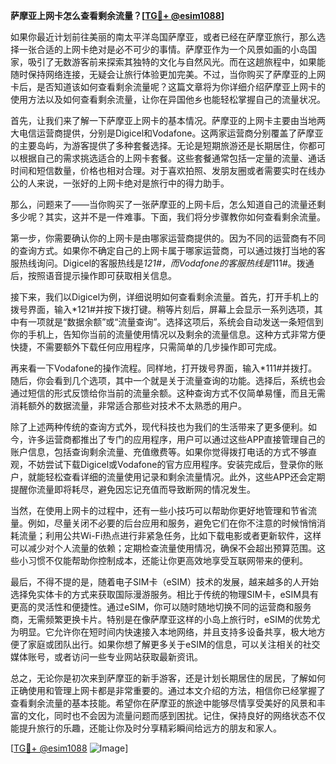 **萨摩亚上网卡怎么查看剩余流量？[[TG💪+ @esim1088](https://t.me/s/esim1088)]**

如果你最近计划前往美丽的南太平洋岛国萨摩亚，或者已经在萨摩亚旅行，那么选择一张合适的上网卡绝对是必不可少的事情。萨摩亚作为一个风景如画的小岛国家，吸引了无数游客前来探索其独特的文化与自然风光。而在这趟旅程中，如果能随时保持网络连接，无疑会让旅行体验更加完美。不过，当你购买了萨摩亚的上网卡后，是否知道该如何查看剩余流量呢？这篇文章将为你详细介绍萨摩亚上网卡的使用方法以及如何查看剩余流量，让你在异国他乡也能轻松掌握自己的流量状况。

首先，让我们来了解一下萨摩亚上网卡的基本情况。萨摩亚的上网卡主要由当地两大电信运营商提供，分别是Digicel和Vodafone。这两家运营商分别覆盖了萨摩亚的主要岛屿，为游客提供了多种套餐选择。无论是短期旅游还是长期居住，你都可以根据自己的需求挑选适合的上网卡套餐。这些套餐通常包括一定量的流量、通话时间和短信数量，价格也相对合理。对于喜欢拍照、发朋友圈或者需要实时在线办公的人来说，一张好的上网卡绝对是旅行中的得力助手。

那么，问题来了——当你购买了一张萨摩亚的上网卡后，怎么知道自己的流量还剩多少呢？其实，这并不是一件难事。下面，我们将分步骤教你如何查看剩余流量。

第一步，你需要确认你的上网卡是由哪家运营商提供的。因为不同的运营商有不同的查询方式。如果你不确定自己的上网卡属于哪家运营商，可以通过拨打当地的客服热线询问。Digicel的客服热线是*121#，而Vodafone的客服热线是*111#。拨通后，按照语音提示操作即可获取相关信息。

接下来，我们以Digicel为例，详细说明如何查看剩余流量。首先，打开手机上的拨号界面，输入*121#并按下拨打键。稍等片刻后，屏幕上会显示一系列选项，其中有一项就是“数据余额”或“流量查询”。选择这项后，系统会自动发送一条短信到你的手机上，告知你当前的流量使用情况以及剩余的流量信息。这种方式非常方便快捷，不需要额外下载任何应用程序，只需简单的几步操作即可完成。

再来看一下Vodafone的操作流程。同样地，打开拨号界面，输入*111#并拨打。随后，你会看到几个选项，其中一个就是关于流量查询的功能。选择后，系统也会通过短信的形式反馈给你当前的流量余额。这种查询方式不仅简单易懂，而且无需消耗额外的数据流量，非常适合那些对技术不太熟悉的用户。

除了上述两种传统的查询方式外，现代科技也为我们的生活带来了更多便利。如今，许多运营商都推出了专门的应用程序，用户可以通过这些APP直接管理自己的账户信息，包括查询剩余流量、充值缴费等。如果你觉得拨打电话的方式不够直观，不妨尝试下载Digicel或Vodafone的官方应用程序。安装完成后，登录你的账户，就能轻松查看详细的流量使用记录和剩余流量情况。此外，这些APP还会定期提醒你流量即将耗尽，避免因忘记充值而导致断网的情况发生。

当然，在使用上网卡的过程中，还有一些小技巧可以帮助你更好地管理和节省流量。例如，尽量关闭不必要的后台应用和服务，避免它们在你不注意的时候悄悄消耗流量；利用公共Wi-Fi热点进行非紧急任务，比如下载电影或者更新软件，这样可以减少对个人流量的依赖；定期检查流量使用情况，确保不会超出预算范围。这些小习惯不仅能帮助你控制成本，还能让你更高效地享受互联网带来的便利。

最后，不得不提的是，随着电子SIM卡（eSIM）技术的发展，越来越多的人开始选择免实体卡的方式来获取国际漫游服务。相比于传统的物理SIM卡，eSIM具有更高的灵活性和便捷性。通过eSIM，你可以随时随地切换不同的运营商和服务商，无需频繁更换卡片。特别是在像萨摩亚这样的小岛上旅行时，eSIM的优势尤为明显。它允许你在短时间内快速接入本地网络，并且支持多设备共享，极大地方便了家庭或团队出行。如果你想了解更多关于eSIM的信息，可以关注相关的社交媒体账号，或者访问一些专业网站获取最新资讯。

总之，无论你是初次来到萨摩亚的新手游客，还是计划长期居住的居民，了解如何正确使用和管理上网卡都是非常重要的。通过本文介绍的方法，相信你已经掌握了查看剩余流量的基本技能。希望你在萨摩亚的旅途中能够尽情享受美好的风景和丰富的文化，同时也不会因为流量问题而感到困扰。记住，保持良好的网络状态不仅能提升旅行的乐趣，还能让你及时分享精彩瞬间给远方的朋友和家人。

[[TG💪+ @esim1088](https://t.me/s/esim1088) ![Image](https://i.postimg.cc/4NQfJmqS/Snipaste-2025-05-13-00-14-12.png)]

◇ ◇ ◇

■ WHAT TO DO
Starting at the first line of the entries, restate word for word everything through the line that holds "那么，问题来了——当你购买了", both ends included, but omit any pictures.

■ YOUR SOLUTION
 **萨摩亚上网卡怎么查看剩余流量？[[TG💪+ @esim1088](https://t.me/s/esim1088)]**

如果你最近计划前往美丽的南太平洋岛国萨摩亚，或者已经在萨摩亚旅行，那么选择一张合适的上网卡绝对是必不可少的事情。萨摩亚作为一个风景如画的小岛国家，吸引了无数游客前来探索其独特的文化与自然风光。而在这趟旅程中，如果能随时保持网络连接，无疑会让旅行体验更加完美。不过，当你购买了萨摩亚的上网卡后，是否知道该如何查看剩余流量呢？这篇文章将为你详细介绍萨摩亚上网卡的使用方法以及如何查看剩余流量，让你在异国他乡也能轻松掌握自己的流量状况。

首先，让我们来了解一下萨摩亚上网卡的基本情况。萨摩亚的上网卡主要由当地两大电信运营商提供，分别是Digicel和Vodafone。这两家运营商分别覆盖了萨摩亚的主要岛屿，为游客提供了多种套餐选择。无论是短期旅游还是长期居住，你都可以根据自己的需求挑选适合的上网卡套餐。这些套餐通常包括一定量的流量、通话时间和短信数量，价格也相对合理。对于喜欢拍照、发朋友圈或者需要实时在线办公的人来说，一张好的上网卡绝对是旅行中的得力助手。

那么，问题来了——当你购买了一张萨摩亚的上网卡后，怎么知道自己的流量还剩多少呢？其实，这并不是一件难事。下面，我们将分步骤教你如何查看剩余流量。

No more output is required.